Legumes could add substance to meals and could work with grain foods.

They may have appeared in boiled dishes, in mixed grain foods, or in flour mixtures. We should not pretend to know one standard recipe.

The safer claim is simpler and stronger: pulses were part of the cultivated plant base, and they deserve a place on the table.

Cabbage, onions, and garden greens

Cabbage and onions are best handled more carefully.

They are attested, but plant remains do not survive equally well, and some garden crops leave a thinner archaeological signal than grains, nuts, or bones.

Sloth, Hansen, and Karg treat cabbage and onion as part of the Viking Age garden plant evidence from southern Scandinavia, yet the exact place of these plants in everyday cooking is harder to reconstruct than bread or fish (Sloth et al., 2012).

This makes them useful, but not a place for overconfident recipes. A plain boiled meal, a pottage, or a cooked mixture with greens is plausible. A named “authentic Viking stew” is not secure.

Apples, berries, and hazelnuts

Sweetness did not always come from sugar.

The National Museum of Denmark names raspberries, bilberries, plums, wild apples, hazelnuts, and some walnuts as foods available from woods and local surroundings.

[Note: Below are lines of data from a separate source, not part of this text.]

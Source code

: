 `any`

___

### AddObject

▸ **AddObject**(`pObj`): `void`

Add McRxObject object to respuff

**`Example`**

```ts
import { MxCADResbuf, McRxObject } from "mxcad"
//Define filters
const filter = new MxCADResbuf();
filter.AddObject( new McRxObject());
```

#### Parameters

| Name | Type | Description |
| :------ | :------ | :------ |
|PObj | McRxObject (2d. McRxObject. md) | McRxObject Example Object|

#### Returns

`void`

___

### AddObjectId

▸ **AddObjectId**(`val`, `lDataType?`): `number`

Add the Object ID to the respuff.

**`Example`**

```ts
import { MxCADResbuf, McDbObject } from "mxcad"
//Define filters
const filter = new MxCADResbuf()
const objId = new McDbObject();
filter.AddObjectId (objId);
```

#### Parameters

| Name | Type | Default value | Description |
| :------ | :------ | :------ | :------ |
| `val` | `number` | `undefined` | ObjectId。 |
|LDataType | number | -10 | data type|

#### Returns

Apples and berries could sweeten porridge, and nuts offered fat and energy.

Sloth and colleagues place apples, hazelnuts, and several gathered fruits within the archaeobotanical picture of southern Scandinavia (Sloth et al., 2012).

These foods are useful for readers interested in lore and myth too, since apples carry mythic meaning through Iðunn.

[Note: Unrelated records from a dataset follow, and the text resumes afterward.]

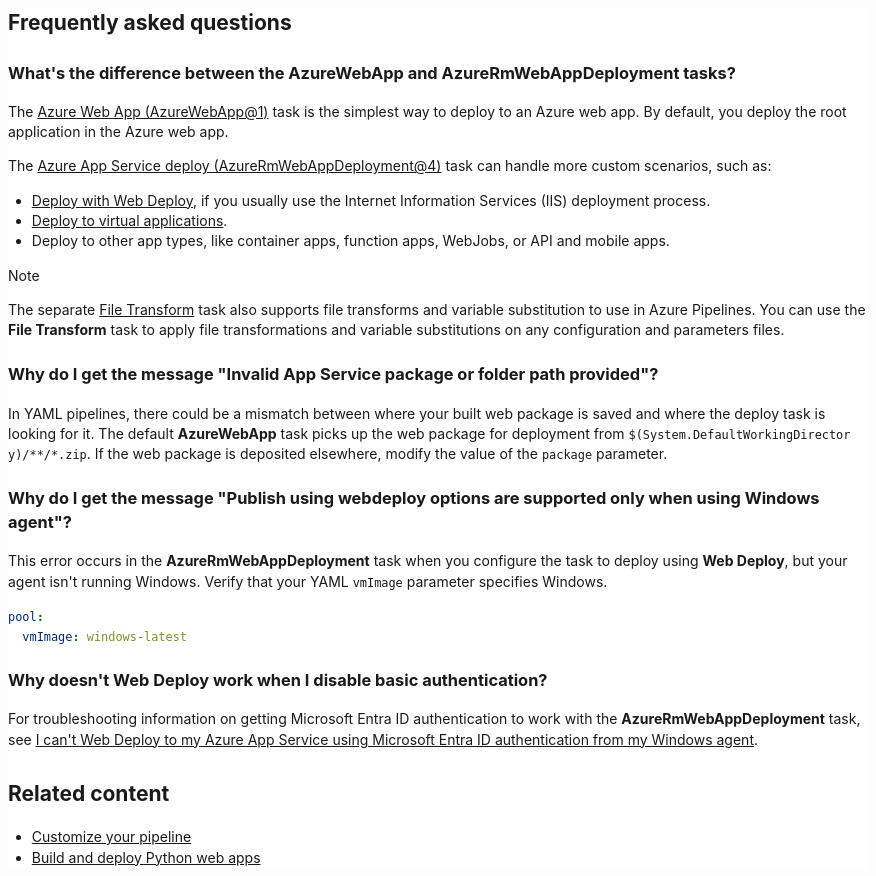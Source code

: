 
## Frequently asked questions

### What's the difference between the AzureWebApp and AzureRmWebAppDeployment tasks?

The [Azure Web App (AzureWebApp@1)](/azure/devops/pipelines/tasks/reference/azure-web-app-v1) task is the simplest way to deploy to an Azure web app. By default, you deploy the root application in the Azure web app.

The [Azure App Service deploy (AzureRmWebAppDeployment@4)](/azure/devops/pipelines/tasks/reference/azure-rm-web-app-deployment-v4) task can handle more custom scenarios, such as:

- [Deploy with Web Deploy](#deploy-using-web-deploy), if you usually use the Internet Information Services (IIS) deployment process.
- [Deploy to virtual applications](#deploy-to-a-virtual-application).
- Deploy to other app types, like container apps, function apps, WebJobs, or API and mobile apps.

> [!NOTE]  
> The separate [File Transform](/azure/devops/pipelines/tasks/utility/file-transform) task also supports file transforms and variable substitution to use in Azure Pipelines. You can use the **File Transform** task to apply file transformations and variable substitutions on any configuration and parameters files.

### Why do I get the message "Invalid App Service package or folder path provided"?

In YAML pipelines, there could be a mismatch between where your built web package is saved and where the deploy task is looking for it. The default **AzureWebApp** task picks up the web package for deployment from `$(System.DefaultWorkingDirectory)/**/*.zip`. If the web package is deposited elsewhere, modify the value of the `package` parameter.

### Why do I get the message "Publish using webdeploy options are supported only when using Windows agent"?

This error occurs in the **AzureRmWebAppDeployment** task when you configure the task to deploy using **Web Deploy**, but your agent isn't running Windows. Verify that your YAML `vmImage` parameter specifies Windows.

```yml
pool:
  vmImage: windows-latest
```

### Why doesn't Web Deploy work when I disable basic authentication?

For troubleshooting information on getting Microsoft Entra ID authentication to work with the **AzureRmWebAppDeployment** task, see [I can't Web Deploy to my Azure App Service using Microsoft Entra ID authentication from my Windows agent](/azure/devops/pipelines/tasks/reference/azure-rm-web-app-deployment-v4#i-cant-web-deploy-to-my-azure-app-service-using-microsoft-entra-id-authentication-from-my-windows-agent).

## Related content

- [Customize your pipeline](/azure/devops/pipelines/customize-pipeline)
- [Build and deploy Python web apps](/azure/devops/pipelines/ecosystems/python-webapp)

The historical point remains simpler: people gathered and ate fruits, berries, and nuts when the season allowed, then dried or stored what they could.

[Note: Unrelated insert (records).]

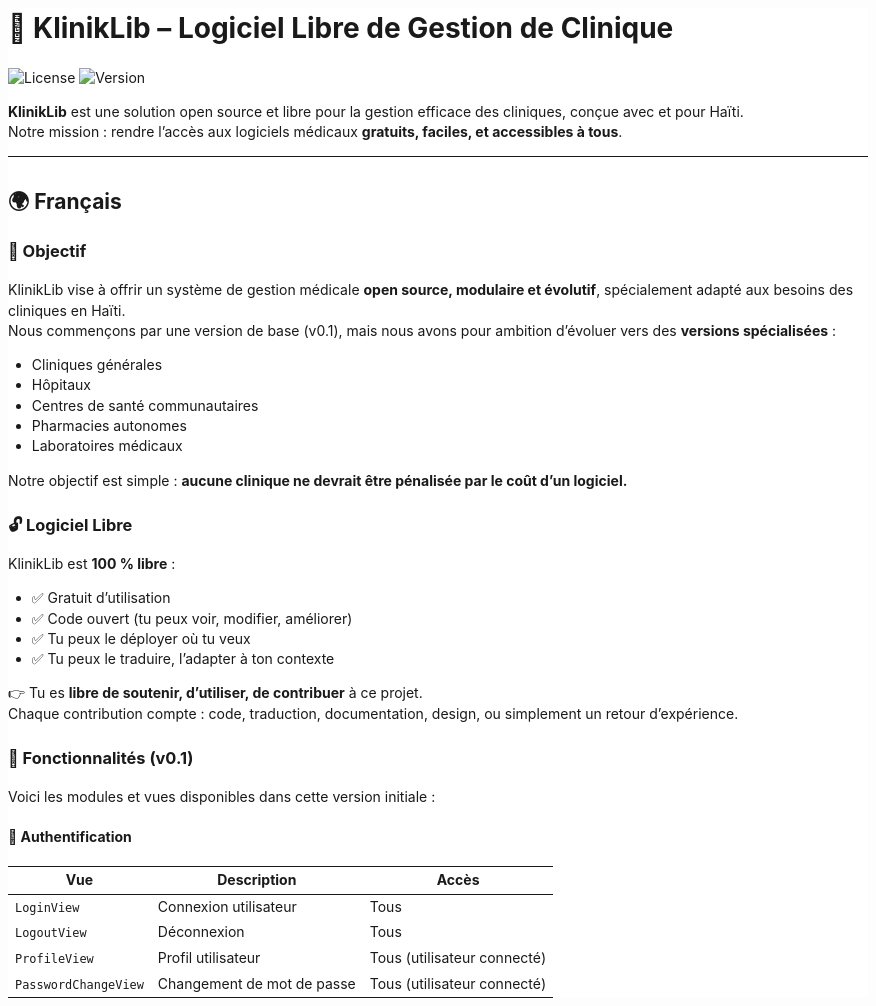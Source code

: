 # 🏥 KlinikLib – Logiciel Libre de Gestion de Clinique

![License](https://img.shields.io/badge/license-MIT-blue.svg) ![Version](https://img.shields.io/badge/version-0.1-orange.svg)

**KlinikLib** est une solution open source et libre pour la gestion efficace des cliniques, conçue avec et pour Haïti.  
Notre mission : rendre l’accès aux logiciels médicaux **gratuits, faciles, et accessibles à tous**.

---

## 🌍 Français

### 🎯 Objectif
KlinikLib vise à offrir un système de gestion médicale **open source, modulaire et évolutif**, spécialement adapté aux besoins des cliniques en Haïti.  
Nous commençons par une version de base (v0.1), mais nous avons pour ambition d’évoluer vers des **versions spécialisées** :
- Cliniques générales
- Hôpitaux
- Centres de santé communautaires
- Pharmacies autonomes
- Laboratoires médicaux

Notre objectif est simple : **aucune clinique ne devrait être pénalisée par le coût d’un logiciel.**

### 🔓 Logiciel Libre
KlinikLib est **100 % libre** :
- ✅ Gratuit d’utilisation
- ✅ Code ouvert (tu peux voir, modifier, améliorer)
- ✅ Tu peux le déployer où tu veux
- ✅ Tu peux le traduire, l’adapter à ton contexte

👉 Tu es **libre de soutenir, d’utiliser, de contribuer** à ce projet.  
Chaque contribution compte : code, traduction, documentation, design, ou simplement un retour d’expérience.

### 🧩 Fonctionnalités (v0.1)
Voici les modules et vues disponibles dans cette version initiale :

#### 🔐 Authentification
| Vue | Description | Accès |
|-----|-------------|-------|
| `LoginView` | Connexion utilisateur | Tous |
| `LogoutView` | Déconnexion | Tous |
| `ProfileView` | Profil utilisateur | Tous (utilisateur connecté) |
| `PasswordChangeView` | Changement de mot de passe | Tous (utilisateur connecté) |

What not to claim too confidently

We have discussed the consumption of bread, porridge, ale, dairy, domestic animal products, fish, legumes, alliums, apples, berries, and nuts with good confidence.

However, we should be more careful with exact recipes, fancy named dishes, and modern reconstructions.

A dish can be inspired by the Viking Age without being directly attested. That distinction is important and necessary since the real evidence shows a practical, seasonal, skilled household culture rather than a theme party menu.

Viking foods should mean the foods we can trace with fair evidence, not every rustic Nordic dish that feels old.

The clearest picture is built from grains, bread, porridge, barley ale, preserved dairy, cattle, sheep, goats, pigs, ritual horse flesh, herring, cod, peas, beans, garden plants, apples, berries, and hazelnuts. Some of these foods were everyday staples.

Some belonged more to feasts, trade, or seasonal work.

All of them remind us that the Viking Age was not just raiding and myth. It was farming, fishing, storing, brewing, sharing, and making the most of what the land and sea could give.

References

Bellows, H. A. (Trans.). (1936). The Poetic Edda. American Scandinavian Foundation.

Dasent, G. W. (Trans.). (1861). The story of Burnt Njal: From the Icelandic of the Njáls saga. Edmonston and Douglas.

National Museum of Denmark. (n.d.-a). Viking food. National Museum of Denmark.

National Museum of Denmark. (n.d.-b). Bread and porridge in the Viking Age. National Museum of Denmark.

National Museum of Denmark. (n.d.-c). Beer and mead in the Viking period. National Museum of Denmark.

National Museum of Denmark. (n.d.-d). Meat and fish in the Viking Age. National Museum of Denmark.

National Museum of Denmark. (n.d.-e). Fruit and berries in the Viking Age. National Museum of Denmark.

Sloth, P. R., Hansen, U. L., & Karg, S. (2012). Viking Age garden plants from southern Scandinavia: Diversity, taphonomy and cultural aspects. Danish Journal of Archaeology, 1(1), 27–38.

Snorri Sturluson. (1844). Heimskringla; or, the chronicle of the kings of Norway (S. Laing, Trans.). Longman, Brown, Green, and Longmans. Original work composed ca. 1230.

Star, B., Boessenkool, S., Gondek, A. T., Nikulina, E. A., Hufthammer, A. K., Pampoulie, C., Knutsen, H., André, C., Nistelberger, H. M., Dierking, J., Petereit, C., Heinrich, D., Jakobsen, K. S., Stenseth, N. C., & Barrett, J. H. (2017). Ancient DNA reveals the Arctic origin of Viking Age cod from Haithabu, Germany. Proceedings of the National Academy of Sciences, 114(34), 9152–9157. doi:10.1073/pnas.1710186114.